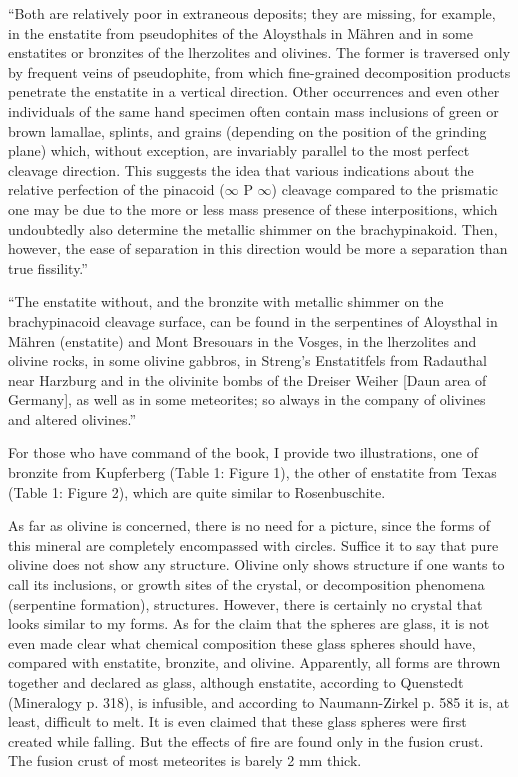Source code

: \documentclass[a4paper, 11pt, oneside]{article}
\begin{document}
``Both are relatively poor in extraneous deposits; they are missing, for example, in the enstatite from pseudophites of the Aloysthals in Mähren and in some enstatites or bronzites of the lherzolites and olivines. The former is traversed only by frequent veins of pseudophite, from which fine-grained decomposition products penetrate the enstatite in a vertical direction. Other occurrences and even other individuals of the same hand specimen often contain mass inclusions of green or brown lamallae, splints, and grains (depending on the position of the grinding plane) which, without exception, are invariably parallel to the most perfect cleavage direction. This suggests the idea that various indications about the relative perfection of the pinacoid ($\infty$ P $\infty$) cleavage compared to the prismatic one may be due to the more or less mass presence of these interpositions, which undoubtedly also determine the metallic shimmer on the brachypinakoid. Then, however, the ease of separation in this direction would be more a separation than true fissility.''

``The enstatite without, and the bronzite with metallic shimmer on the brachypinacoid cleavage surface, can be found in the serpentines of Aloysthal in Mähren (enstatite) and Mont Bresouars in the Vosges, in the lherzolites and olivine rocks, in some olivine gabbros, in Streng's Enstatitfels from Radauthal near Harzburg and in the olivinite bombs of the Dreiser Weiher [Daun area of Germany], as well as in some meteorites; so always in the company of olivines and altered olivines.''

For those who have command of the book, I provide two illustrations, one of bronzite from Kupferberg (Table 1: Figure 1), the other of enstatite from Texas (Table 1: Figure 2), which are quite similar to Rosenbuschite.

As far as olivine is concerned, there is no need for a picture, since the forms of this mineral are completely encompassed with circles. Suffice it to say that pure olivine does not show any structure. Olivine only shows structure if one wants to call its inclusions, or growth sites of the crystal, or decomposition phenomena (serpentine formation), structures. However, there is certainly no crystal that looks similar to my forms. As for the claim that the spheres are glass, it is not even made clear what chemical composition these glass spheres should have, compared with enstatite, bronzite, and olivine. Apparently, all forms are thrown together and declared as glass, although enstatite, according to Quenstedt (Mineralogy p. 318), is infusible, and according to Naumann-Zirkel p. 585 it is, at least, difficult to melt. It is even claimed that these glass spheres were first created while falling. But the effects of fire are found only in the fusion crust. The fusion crust of most meteorites is barely 2 mm thick.
\end{document}
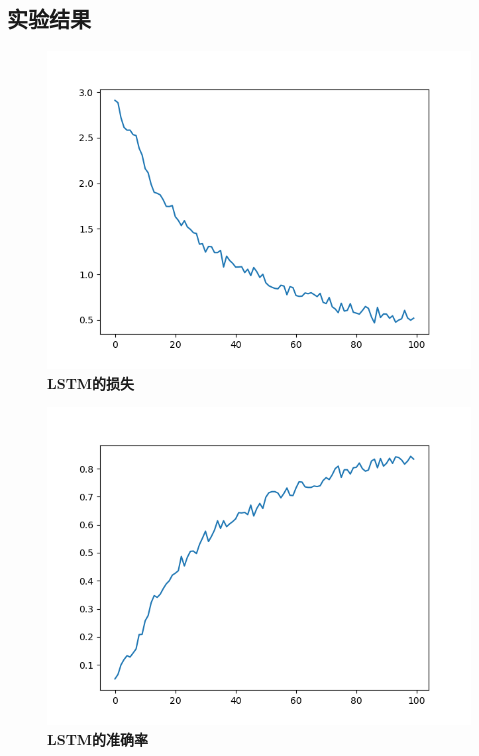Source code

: \documentclass{article}
\begin{document}
\subsection{实验结果}
\begin{figure}[H]
   \centering
   \includegraphics[scale= 0.5]{LSTM_.png}
   \caption{\textbf{LSTM的损失}}
\end{figure}
\begin{figure}[H]
   \centering
   \includegraphics[scale= 0.5]{LSTM_validation_accuracy.png}
   \caption{\textbf{LSTM的准确率}}
\end{figure}
\end{document}
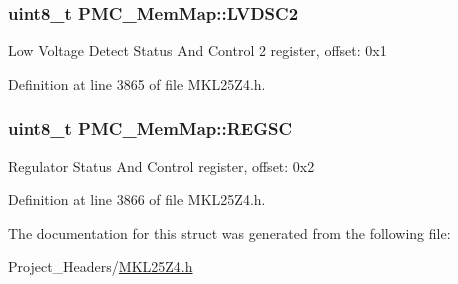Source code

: \subsubsection[{\texorpdfstring{L\+V\+D\+S\+C2}{LVDSC2}}]{\setlength{\rightskip}{0pt plus 5cm}uint8\+\_\+t P\+M\+C\+\_\+\+Mem\+Map\+::\+L\+V\+D\+S\+C2}\hypertarget{struct_p_m_c___mem_map_a934db8b39dae8b99a9a9165df50145f5}{}\label{struct_p_m_c___mem_map_a934db8b39dae8b99a9a9165df50145f5}
Low Voltage Detect Status And Control 2 register, offset\+: 0x1 

Definition at line 3865 of file M\+K\+L25\+Z4.\+h.

\subsubsection[{\texorpdfstring{R\+E\+G\+SC}{REGSC}}]{\setlength{\rightskip}{0pt plus 5cm}uint8\+\_\+t P\+M\+C\+\_\+\+Mem\+Map\+::\+R\+E\+G\+SC}\hypertarget{struct_p_m_c___mem_map_aa14a55a46cc237589d6c01ebf7676c2a}{}\label{struct_p_m_c___mem_map_aa14a55a46cc237589d6c01ebf7676c2a}
Regulator Status And Control register, offset\+: 0x2 

Definition at line 3866 of file M\+K\+L25\+Z4.\+h.



The documentation for this struct was generated from the following file\+:\begin{DoxyCompactItemize}
\item 
Project\+\_\+\+Headers/\hyperlink{_m_k_l25_z4_8h}{M\+K\+L25\+Z4.\+h}\end{DoxyCompactItemize}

*Exercise instructions*: The records above should be returned exactly; no image belongs in the copy.

*The answer*:
Source code

: \documentclass[a4paper, 11pt, oneside]{article}
\begin{document}
``Both are relatively poor in extraneous deposits; they are missing, for example, in the enstatite from pseudophites of the Aloysthals in Mähren and in some enstatites or bronzites of the lherzolites and olivines. The former is traversed only by frequent veins of pseudophite, from which fine-grained decomposition products penetrate the enstatite in a vertical direction. Other occurrences and even other individuals of the same hand specimen often contain mass inclusions of green or brown lamallae, splints, and grains (depending on the position of the grinding plane) which, without exception, are invariably parallel to the most perfect cleavage direction. This suggests the idea that various indications about the relative perfection of the pinacoid ($\infty$ P $\infty$) cleavage compared to the prismatic one may be due to the more or less mass presence of these interpositions, which undoubtedly also determine the metallic shimmer on the brachypinakoid. Then, however, the ease of separation in this direction would be more a separation than true fissility.''

``The enstatite without, and the bronzite with metallic shimmer on the brachypinacoid cleavage surface, can be found in the serpentines of Aloysthal in Mähren (enstatite) and Mont Bresouars in the Vosges, in the lherzolites and olivine rocks, in some olivine gabbros, in Streng's Enstatitfels from Radauthal near Harzburg and in the olivinite bombs of the Dreiser Weiher [Daun area of Germany], as well as in some meteorites; so always in the company of olivines and altered olivines.''

For those who have command of the book, I provide two illustrations, one of bronzite from Kupferberg (Table 1: Figure 1), the other of enstatite from Texas (Table 1: Figure 2), which are quite similar to Rosenbuschite.

As far as olivine is concerned, there is no need for a picture, since the forms of this mineral are completely encompassed with circles. Suffice it to say that pure olivine does not show any structure. Olivine only shows structure if one wants to call its inclusions, or growth sites of the crystal, or decomposition phenomena (serpentine formation), structures. However, there is certainly no crystal that looks similar to my forms. As for the claim that the spheres are glass, it is not even made clear what chemical composition these glass spheres should have, compared with enstatite, bronzite, and olivine. Apparently, all forms are thrown together and declared as glass, although enstatite, according to Quenstedt (Mineralogy p. 318), is infusible, and according to Naumann-Zirkel p. 585 it is, at least, difficult to melt. It is even claimed that these glass spheres were first created while falling. But the effects of fire are found only in the fusion crust. The fusion crust of most meteorites is barely 2 mm thick.
\end{document}
Source code

: \documentclass{article}
\begin{document}
\subsection{实验结果}
\begin{figure}[H]
   \centering
   \includegraphics[scale= 0.5]{LSTM_.png}
   \caption{\textbf{LSTM的损失}}
\end{figure}
\begin{figure}[H]
   \centering
   \includegraphics[scale= 0.5]{LSTM_validation_accuracy.png}
   \caption{\textbf{LSTM的准确率}}
\end{figure}
\end{document}
Source code

: \subsubsection[{\texorpdfstring{L\+V\+D\+S\+C2}{LVDSC2}}]{\setlength{\rightskip}{0pt plus 5cm}uint8\+\_\+t P\+M\+C\+\_\+\+Mem\+Map\+::\+L\+V\+D\+S\+C2}\hypertarget{struct_p_m_c___mem_map_a934db8b39dae8b99a9a9165df50145f5}{}\label{struct_p_m_c___mem_map_a934db8b39dae8b99a9a9165df50145f5}
Low Voltage Detect Status And Control 2 register, offset\+: 0x1 

Definition at line 3865 of file M\+K\+L25\+Z4.\+h.

\subsubsection[{\texorpdfstring{R\+E\+G\+SC}{REGSC}}]{\setlength{\rightskip}{0pt plus 5cm}uint8\+\_\+t P\+M\+C\+\_\+\+Mem\+Map\+::\+R\+E\+G\+SC}\hypertarget{struct_p_m_c___mem_map_aa14a55a46cc237589d6c01ebf7676c2a}{}\label{struct_p_m_c___mem_map_aa14a55a46cc237589d6c01ebf7676c2a}
Regulator Status And Control register, offset\+: 0x2 

Definition at line 3866 of file M\+K\+L25\+Z4.\+h.



The documentation for this struct was generated from the following file\+:\begin{DoxyCompactItemize}
\item 
Project\+\_\+\+Headers/\hyperlink{_m_k_l25_z4_8h}{M\+K\+L25\+Z4.\+h}\end{DoxyCompactItemize}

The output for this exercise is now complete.